Neste contexto, o Banco Central brasileiro tomou medidas importantes de redução do compulsório, garantindo uma maior irrigação  no sistema financeiro.

 A ação do governo foi bastante rápida, embora tenha privilegiado os detentores de liquidez no sistema. As taxas de juros básicas (a SELIC)  que estavam num patamar muito elevado foram reduzidas em 300 base points.

Embora a flexibilização monetária promovida pelo Banco Central Brasileiro tenha servido apenas para o que chamo de ditadura dos detentores de liquidez tomasse corpo. O evento de bancos maiores comprando bancos menores na bacia das almas (Itaú-Unibanco, BB-Votorantim, por exemplo) foi emblemático. Os bancos de maior porte que são vistos pelos investidores como de menor risco,  receberam a maior parte dos recursos dos poupadores. Além disso, foram premiados pelo afrouxamento das taxas de recolhimento no compulsório sem colocar estes recursos no crédito as empresas e clientes num primeiro momento.

No entanto, o Governo adotou uma política contra cíclica pela atuação responsável na distribuição dos recursos entre superavitários e deficitários no mercado, via redução significativa da taxa SELIC, pela melhoria nas condições de financiamento para as pequenas e médias empresas, pela garantia de depósitos nos bancos comerciais, via Banco Central, já mencionada e por uma distribuição mais equânime da liquidez no mercado de capitais premiando os que assumissem riscos.

O Brasil devido ao bônus que recebeu com o crescimento mundial ao acumular reservas internacionais, devido ao aumento nas quantidades e nos preços das commodities, pré-estouro da bolha, teve uma posição relativa formidável para permitir um grande arranque e tirou toda vantagem desta crise. Como as posições das reservas internacionais do Brasil a posição brasileira era espetacular, não houve espaço para qualquer ataque especulativo à moeda nacional e permitiu uma redução mais significativa dos juros.

O Brasil  saiu desta crise mais robusto e pronto para ocupar uma posição relativa ainda melhor que a precedente.

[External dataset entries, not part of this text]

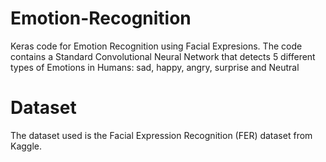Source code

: # Emotion-Recognition
Keras code for Emotion Recognition using Facial Expresions. 
The code contains a Standard Convolutional Neural Network that detects 5 different types of Emotions in Humans: sad, happy, angry, surprise and Neutral 


# Dataset
 The dataset used is the Facial Expression Recognition (FER) dataset from Kaggle.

A redução da carga tributária sobre as empresas também constituiu também forte estímulo à demanda interna num momento em que a economia mundial estava em crise.  A redução do IPI no setor automotivo foi prova disto.

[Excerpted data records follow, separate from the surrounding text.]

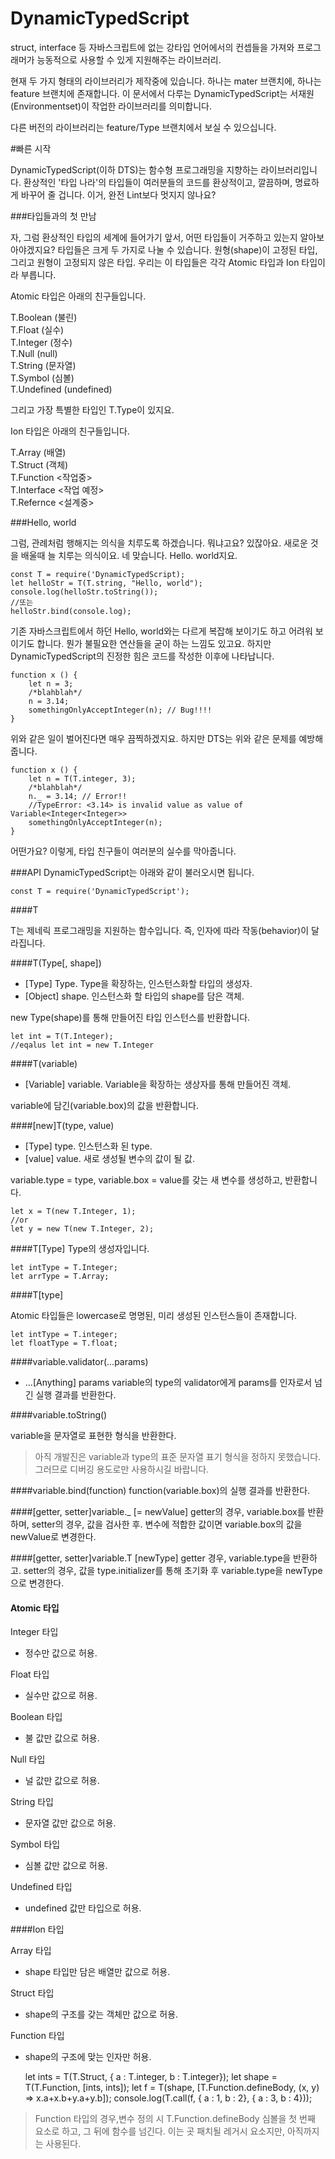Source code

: # DynamicTypedScript
struct, interface 등 자바스크립트에 없는 강타입 언어에서의 컨셉들을 가져와 프로그래머가 능동적으로 사용할 수 있게 지원해주는 라이브러리.

현재 두 가지 형태의 라이브러리가 제작중에 있습니다.
하나는 mater 브랜치에, 하나는 feature 브랜치에 존재합니다.
이 문서에서 다루는 DynamicTypedScript는 서재원(Environmentset)이 작업한 라이브러리를 의미합니다.

다른 버전의 라이브러리는 feature/Type 브랜치에서 보실 수 있으십니다.

#빠른 시작

DynamicTypedScript(이하 DTS)는 함수형 프로그래밍을 지향하는 라이브러리입니다. 환상적인 '타입 나라'의 타입들이 여러분들의 코드를 환상적이고, 깔끔하며, 명료하게 바꾸어 줄 겁니다. 이거, 완전 Lint보다 멋지지 않나요?

###타입들과의 첫 만남

자, 그럼 환상적인 타입의 세계에 들어가기 앞서, 어떤 타입들이 거주하고 있는지 알아보아야겠지요? 타입들은 크게 두 가지로 나눌 수 있습니다. 원형(shape)이 고정된 타입, 그리고 원형이 고정되지 않은 타입. 우리는 이 타입들은 각각 Atomic 타입과 Ion 타입이라 부릅니다.

Atomic 타입은 아래의 친구들입니다.

T.Boolean (불린)  
T.Float (실수)  
T.Integer (정수)  
T.Null (null)  
T.String (문자열)  
T.Symbol (심볼)  
T.Undefined (undefined)  

그리고 가장 특별한 타입인 T.Type이 있지요.

Ion 타입은 아래의 친구들입니다.

T.Array (배열)  
T.Struct (객체)  
T.Function <작업중>  
T.Interface <작업 예정>  
T.Refernce <설계중>  

###Hello, world

그럼, 관례처럼 행해지는 의식을 치루도록 하겠습니다. 뭐냐고요? 있잖아요. 새로운 것을 배울때 늘 치루는 의식이요. 네 맞습니다. Hello. world지요.

    const T = require('DynamicTypedScript); 
    let helloStr = T(T.string, "Hello, world");
    console.log(helloStr.toString());
    //또는
    helloStr.bind(console.log);

기존 자바스크립트에서 하던 Hello, world와는 다르게 복잡해 보이기도 하고 어려워 보이기도 합니다. 뭔가 불필요한 연산들을 굳이 하는 느낌도 있고요. 하지만 DynamicTypedScript의 진정한 힘은 코드를 작성한 이후에 나타납니다.

    function x () {
        let n = 3;
        /*blahblah*/
        n = 3.14;
        somethingOnlyAcceptInteger(n); // Bug!!!!
    }
    
위와 같은 일이 벌어진다면 매우 끔찍하겠지요. 하지만 DTS는 위와 같은 문제를 예방해 줍니다.

    function x () {
        let n = T(T.integer, 3);
        /*blahblah*/
        n._ = 3.14; // Error!!
        //TypeError: <3.14> is invalid value as value of Variable<Integer<Integer>>
        somethingOnlyAcceptInteger(n);
    }
    
 어떤가요? 이렇게, 타입 친구들이 여러분의 실수를 막아줍니다.
 
###API
DynamicTypedScript는 아래와 같이 불러오시면 됩니다.

    const T = require('DynamicTypedScript');

####T

T는 제네릭 프로그래밍을 지원하는 함수입니다. 즉, 인자에 따라 작동(behavior)이 달라집니다.

####T(Type\[, shape\])

* \[Type\] Type. Type을 확장하는, 인스턴스화할 타입의 생성자.
* \[Object\] shape. 인스턴스화 할 타입의 shape를 담은 객체.

new Type(shape)를 통해 만들어진 타입 인스턴스를 반환합니다.

    let int = T(T.Integer);
    //eqalus let int = new T.Integer

####T(variable)
* \[Variable\] variable. Variable을 확장하는 생상자를 통해 만들어진 객체.

variable에 담긴(variable.box)의 값을 반환합니다.

####\[new\]T(type, value)
* \[Type\] type. 인스턴스화 된 type.
* \[value\] value. 새로 생성될 변수의 값이 될 값.

variable.type = type, variable.box = value를 갖는 새 변수를 생성하고, 반환합니다.

    let x = T(new T.Integer, 1);
    //or
    let y = new T(new T.Integer, 2);
    
####T\[Type\]
Type의 생성자입니다.
    
    let intType = T.Integer;
    let arrType = T.Array;
    
####T\[type\]

Atomic 타입들은 lowercase로 명명된, 미리 생성된 인스턴스들이 존재합니다.

    let intType = T.integer;
    let floatType = T.float;
    
####variable.validator(...params)
* ...\[Anything\] params
variable의 type의 validator에게 params를 인자로서 넘긴 실행 결과를 반환한다. 

####variable.toString()

variable을 문자열로 표현한 형식을 반환한다.

> 아직 개발진은 variable과 type의 표준 문자열 표기 형식을 정하지 못했습니다. 그러므로 디버깅 용도로만 사용하시길 바랍니다.

####variable.bind(function)
function(variable.box)의 실행 결과를 반환한다.

####\[getter, setter\]variable._ \[=  newValue\]
getter의 경우, variable.box를 반환하며, setter의 경우, 값을 검사한 후. 변수에 적합한 값이면 variable.box의 값을 newValue로 변경한다.

####\[getter, setter\]variable.T \[newType\]
getter 경우, variable.type을 반환하고. setter의 경우, 값을 type.initializer를 통해 초기화 후 variable.type을 newType으로 변경한다. 
    
#### Atomic 타입

Integer 타입

* 정수만 값으로 허용.

Float 타입

* 실수만 값으로 허용.

Boolean 타입 

* 불 값만 값으로 허용.

Null 타입

* 널 값만 값으로 허용.

String 타입

* 문자열 값만 값으로 허용.

Symbol 타입

* 심볼 값만 값으로 허용.
  
Undefined 타입

* undefined 값만 타입으로 허용. 

####Ion 타입

Array 타입

* shape 타입만 담은 배열만 값으로 허용.

Struct 타입

* shape의 구조를 갖는 객체만 값으로 허용.

Function 타입

* shape의 구조에 맞는 인자만 허용.


    let ints = T(T.Struct, { a : T.integer, b : T.integer});
    let shape = T(T.Function, [ints, ints]);
    let f = T(shape, \[T.Function.defineBody, (x, y) => x.a+x.b+y.a+y.b\]);
    console.log(T.call(f, { a : 1, b : 2}, { a : 3, b : 4}));
    
> Function 타입의 경우,변수 정의 시 T.Function.defineBody 심볼을 첫 번째 요소로 하고, 그 뒤에 함수를 넘긴다. 이는 곳 패치될 레거시 요소지만, 아직까지는 사용된다.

Estas medidas tiveram maior eficácia que estímulos diretos como nos investimentos de empresas públicas e governos que como se sabe demandam tempo e excelente gestão como o famigerado PAC. Mas até os investimentos do PAC foram  acelerados.

Não foi surpresa que num prazo não muito longo o Brasil teve sua conta de capital ampliada com investidores do mundo inteiro entrando em nosso mercado pelos títulos públicos, ações e depois com a volta do crescimento com investimentos diretos, contribuindo para efeitos positivos no balanço de pagamentos. A volta de investidores na Bolsa de Valores em São Paulo  já em fevereiro de 2010 já era um primeiro sinal desta tendência. Finalmente, a dependência do comércio internacional no Brasil (23 % do PIB) é muito menor que de outros emergentes como a China (quase 50% do PIB) foi muito importante para a recuperação brasileira pós Setembro de 2008.

A crise internacional de setembro de 2008 está levando a debates muito interessantes sobre a irracionalidade da estrutura de financiamento da economia brasileira. Tudo conspira contra o crescimento da produção, do emprego e da distribuição de renda. A lógica é perversa.

Nunca ao Brasil se abriu um leque de oportunidades tão grande para este debate e avançar com ações concretas como foi a recente redução das taxas SELIC.

Contra os números da evolução recente da economia brasileira não há outros argumentos. É hora incentivar a tomada de riscos! É hora de crescer!  Todo o poder aos que querem assumir riscos e fazer o Brasil crescer.